Sviluppo professionale continuo

 


L'Educazione Continua in Medicina (E.C.M.), obbligatoria dal I luglio 2001 per tutto il personale del servizio sanitario nazionale ed oggetto di un ricorso presso la Corte Costituzionale da parte della regione Lombardia, ha già come competitore lo Sviluppo Professionale Continuo o C.P.D. (Continous Professional Development). Il modello del CPD diffuso in 18 paesi europei ed extraeuropei - si focalizza sul miglioramento qualitativo della prestazione professionale e sull'impegno di adeguare la performance medica ai bisogni dell'assistito e del servizio sanitario nazionale ed oltre alle tradizionali tematiche - proprie dell'Educazione Continua in Medicina (E.C.M.) - include anche il management, le scienze sociali e le modalità di relazionarsi.
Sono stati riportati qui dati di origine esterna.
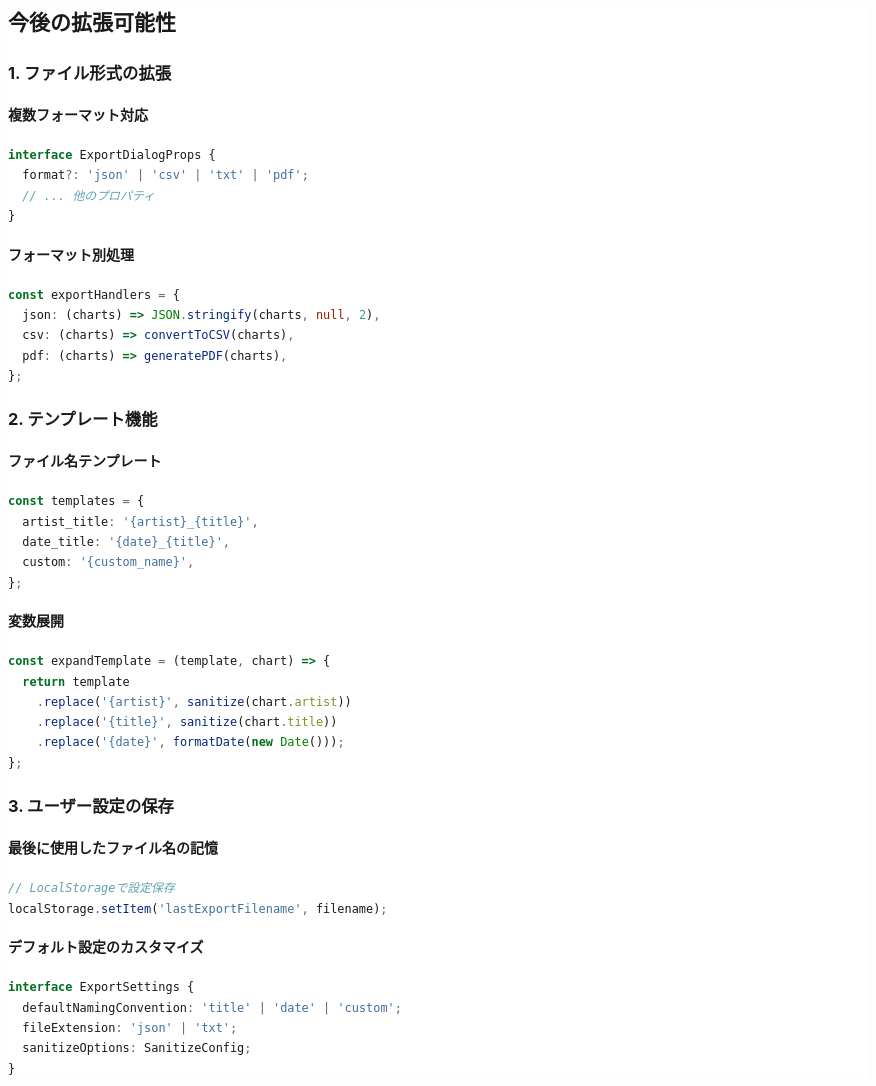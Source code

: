## 今後の拡張可能性

### 1. ファイル形式の拡張

#### 複数フォーマット対応
```typescript
interface ExportDialogProps {
  format?: 'json' | 'csv' | 'txt' | 'pdf';
  // ... 他のプロパティ
}
```

#### フォーマット別処理
```typescript
const exportHandlers = {
  json: (charts) => JSON.stringify(charts, null, 2),
  csv: (charts) => convertToCSV(charts),
  pdf: (charts) => generatePDF(charts),
};
```

### 2. テンプレート機能

#### ファイル名テンプレート
```typescript
const templates = {
  artist_title: '{artist}_{title}',
  date_title: '{date}_{title}',
  custom: '{custom_name}',
};
```

#### 変数展開
```typescript
const expandTemplate = (template, chart) => {
  return template
    .replace('{artist}', sanitize(chart.artist))
    .replace('{title}', sanitize(chart.title))
    .replace('{date}', formatDate(new Date()));
};
```

### 3. ユーザー設定の保存

#### 最後に使用したファイル名の記憶
```typescript
// LocalStorageで設定保存
localStorage.setItem('lastExportFilename', filename);
```

#### デフォルト設定のカスタマイズ
```typescript
interface ExportSettings {
  defaultNamingConvention: 'title' | 'date' | 'custom';
  fileExtension: 'json' | 'txt';
  sanitizeOptions: SanitizeConfig;
}
```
Dunque mentre il modello dell'ECM punta al rinnovamento del sapere medico (in considerazione del veloce turn - over delle conoscenze), il modello del CPD invece si focalizza sull'evoluzione e sul miglioramento della prestazione professionale. Insomma uno spostamento da un modello centrato sul "sapere" (cioè aggiornare le proprie conoscenze) al "saper fare" (cioè adeguarsi appropriatamente alle mutevoli esigenze del contesto assistenziale). In effetti in Italia l'introduzione del budget di distretto richiede un allargamento di competenze professionali che travalica l'ambito dello specifico sapere per confrontarsi costantemente con il contesto allargato, pieno di sollecitazioni e richieste non unicamente sanitarie; il modello del CPD pertanto risponderebbe meglio alle esigenze di formazione multidisciplinare propria del servizio sanitario nazionale; inoltre tale modello faciliterebbe il passaggio dal salario indifferenziato al salario di qualità, fondato sui risultati dell'attività professionale, favorendo la messa a punto di meccanismi di valutazione imperniati su standard qualitativi diretti a misurare l'appropriatezza delle prestazioni. I paesi - tra cui Gran Bretagna, Olanda, Norvegia, Stati Uniti, Australia, Canada - che adottano il CPD (Continous Professional Development) intendono imperniare la formazione continua sulla qualità delle prestazioni professionali collegando la qualità dell'assistenza sanitaria alla certificazione delle competenze dei relativi operatori. Infine tra i 18 paesi che adottano il CPD, solo 6 ne stabiliscono l'obbligatorietà.
In conclusione, lo Sviluppo Professionale Continuo (CPD) poco si presta a ricadute burocratiche, in quanto centrato su di un "sapere operativo" e sulla valutazione costante degli standard qualitativi delle prestazioni professionali, piuttosto che sull'accumulo (per giunta in Italia obbligatorio ed al di fuori dell'autonoma scelta del professionista) di mero "sapere".